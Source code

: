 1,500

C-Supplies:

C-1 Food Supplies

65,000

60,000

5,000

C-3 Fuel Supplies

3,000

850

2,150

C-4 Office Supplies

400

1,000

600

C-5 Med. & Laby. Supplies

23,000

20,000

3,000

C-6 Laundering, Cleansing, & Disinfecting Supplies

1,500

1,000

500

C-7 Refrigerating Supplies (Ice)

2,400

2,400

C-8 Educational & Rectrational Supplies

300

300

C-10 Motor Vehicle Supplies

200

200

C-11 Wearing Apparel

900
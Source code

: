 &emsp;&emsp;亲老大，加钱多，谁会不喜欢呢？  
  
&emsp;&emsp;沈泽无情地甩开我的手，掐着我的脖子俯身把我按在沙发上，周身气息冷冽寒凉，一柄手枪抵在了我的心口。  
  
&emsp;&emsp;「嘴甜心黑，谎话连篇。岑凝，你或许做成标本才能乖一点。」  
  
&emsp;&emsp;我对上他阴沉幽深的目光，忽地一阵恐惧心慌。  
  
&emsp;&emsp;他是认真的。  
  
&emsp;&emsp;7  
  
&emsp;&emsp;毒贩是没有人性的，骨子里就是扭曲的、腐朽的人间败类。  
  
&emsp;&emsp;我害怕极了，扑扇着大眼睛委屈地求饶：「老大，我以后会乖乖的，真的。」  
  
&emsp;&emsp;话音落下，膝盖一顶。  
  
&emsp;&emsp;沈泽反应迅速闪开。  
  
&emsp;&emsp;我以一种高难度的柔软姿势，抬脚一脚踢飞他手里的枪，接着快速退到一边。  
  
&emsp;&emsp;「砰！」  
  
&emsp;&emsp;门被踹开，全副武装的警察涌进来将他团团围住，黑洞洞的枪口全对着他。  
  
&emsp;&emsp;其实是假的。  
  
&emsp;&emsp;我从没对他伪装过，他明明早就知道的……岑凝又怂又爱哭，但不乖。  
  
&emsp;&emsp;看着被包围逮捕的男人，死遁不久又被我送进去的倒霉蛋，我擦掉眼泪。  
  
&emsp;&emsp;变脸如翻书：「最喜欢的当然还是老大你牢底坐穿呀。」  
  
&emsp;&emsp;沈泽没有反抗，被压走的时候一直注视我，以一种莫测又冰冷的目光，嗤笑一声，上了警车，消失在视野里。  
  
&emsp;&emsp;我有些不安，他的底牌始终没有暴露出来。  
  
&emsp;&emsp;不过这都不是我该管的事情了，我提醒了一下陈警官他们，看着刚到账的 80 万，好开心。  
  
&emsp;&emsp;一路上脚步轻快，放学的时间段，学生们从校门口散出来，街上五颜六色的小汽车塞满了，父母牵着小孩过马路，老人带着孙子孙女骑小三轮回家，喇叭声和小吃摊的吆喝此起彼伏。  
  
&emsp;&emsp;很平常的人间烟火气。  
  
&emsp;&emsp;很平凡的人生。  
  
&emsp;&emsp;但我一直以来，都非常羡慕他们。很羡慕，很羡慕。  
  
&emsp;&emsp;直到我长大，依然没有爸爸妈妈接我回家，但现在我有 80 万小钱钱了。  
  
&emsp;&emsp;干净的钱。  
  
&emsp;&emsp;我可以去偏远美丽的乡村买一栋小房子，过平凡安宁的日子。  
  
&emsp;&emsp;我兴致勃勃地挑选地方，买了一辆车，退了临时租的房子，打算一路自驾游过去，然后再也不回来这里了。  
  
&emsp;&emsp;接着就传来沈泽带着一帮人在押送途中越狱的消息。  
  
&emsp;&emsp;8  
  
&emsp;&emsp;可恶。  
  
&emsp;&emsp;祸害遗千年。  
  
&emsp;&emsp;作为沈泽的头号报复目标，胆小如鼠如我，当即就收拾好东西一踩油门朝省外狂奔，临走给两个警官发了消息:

----------------

Reproduce all of the material above without alteration.

▶ **Exercise response**
Source code

: 1,500

C-Supplies:

C-1 Food Supplies

65,000

60,000

5,000

C-3 Fuel Supplies

3,000

850

2,150

C-4 Office Supplies

400

1,000

600

C-5 Med. & Laby. Supplies

23,000

20,000

3,000

C-6 Laundering, Cleansing, & Disinfecting Supplies

1,500

1,000

500

C-7 Refrigerating Supplies (Ice)

2,400

2,400

C-8 Educational & Rectrational Supplies

300

300

C-10 Motor Vehicle Supplies

200

200

C-11 Wearing Apparel

900
Source code

: &emsp;&emsp;亲老大，加钱多，谁会不喜欢呢？  
  
&emsp;&emsp;沈泽无情地甩开我的手，掐着我的脖子俯身把我按在沙发上，周身气息冷冽寒凉，一柄手枪抵在了我的心口。  
  
&emsp;&emsp;「嘴甜心黑，谎话连篇。岑凝，你或许做成标本才能乖一点。」  
  
&emsp;&emsp;我对上他阴沉幽深的目光，忽地一阵恐惧心慌。  
  
&emsp;&emsp;他是认真的。  
  
&emsp;&emsp;7  
  
&emsp;&emsp;毒贩是没有人性的，骨子里就是扭曲的、腐朽的人间败类。  
  
&emsp;&emsp;我害怕极了，扑扇着大眼睛委屈地求饶：「老大，我以后会乖乖的，真的。」  
  
&emsp;&emsp;话音落下，膝盖一顶。  
  
&emsp;&emsp;沈泽反应迅速闪开。  
  
&emsp;&emsp;我以一种高难度的柔软姿势，抬脚一脚踢飞他手里的枪，接着快速退到一边。  
  
&emsp;&emsp;「砰！」  
  
&emsp;&emsp;门被踹开，全副武装的警察涌进来将他团团围住，黑洞洞的枪口全对着他。  
  
&emsp;&emsp;其实是假的。  
  
&emsp;&emsp;我从没对他伪装过，他明明早就知道的……岑凝又怂又爱哭，但不乖。  
  
&emsp;&emsp;看着被包围逮捕的男人，死遁不久又被我送进去的倒霉蛋，我擦掉眼泪。  
  
&emsp;&emsp;变脸如翻书：「最喜欢的当然还是老大你牢底坐穿呀。」  
  
&emsp;&emsp;沈泽没有反抗，被压走的时候一直注视我，以一种莫测又冰冷的目光，嗤笑一声，上了警车，消失在视野里。  
  
&emsp;&emsp;我有些不安，他的底牌始终没有暴露出来。  
  
&emsp;&emsp;不过这都不是我该管的事情了，我提醒了一下陈警官他们，看着刚到账的 80 万，好开心。  
  
&emsp;&emsp;一路上脚步轻快，放学的时间段，学生们从校门口散出来，街上五颜六色的小汽车塞满了，父母牵着小孩过马路，老人带着孙子孙女骑小三轮回家，喇叭声和小吃摊的吆喝此起彼伏。  
  
&emsp;&emsp;很平常的人间烟火气。  
  
&emsp;&emsp;很平凡的人生。  
  
&emsp;&emsp;但我一直以来，都非常羡慕他们。很羡慕，很羡慕。  
  
&emsp;&emsp;直到我长大，依然没有爸爸妈妈接我回家，但现在我有 80 万小钱钱了。  
  
&emsp;&emsp;干净的钱。  
  
&emsp;&emsp;我可以去偏远美丽的乡村买一栋小房子，过平凡安宁的日子。  
  
&emsp;&emsp;我兴致勃勃地挑选地方，买了一辆车，退了临时租的房子，打算一路自驾游过去，然后再也不回来这里了。  
  
&emsp;&emsp;接着就传来沈泽带着一帮人在押送途中越狱的消息。  
  
&emsp;&emsp;8  
  
&emsp;&emsp;可恶。  
  
&emsp;&emsp;祸害遗千年。  
  
&emsp;&emsp;作为沈泽的头号报复目标，胆小如鼠如我，当即就收拾好东西一踩油门朝省外狂奔，临走给两个警官发了消息:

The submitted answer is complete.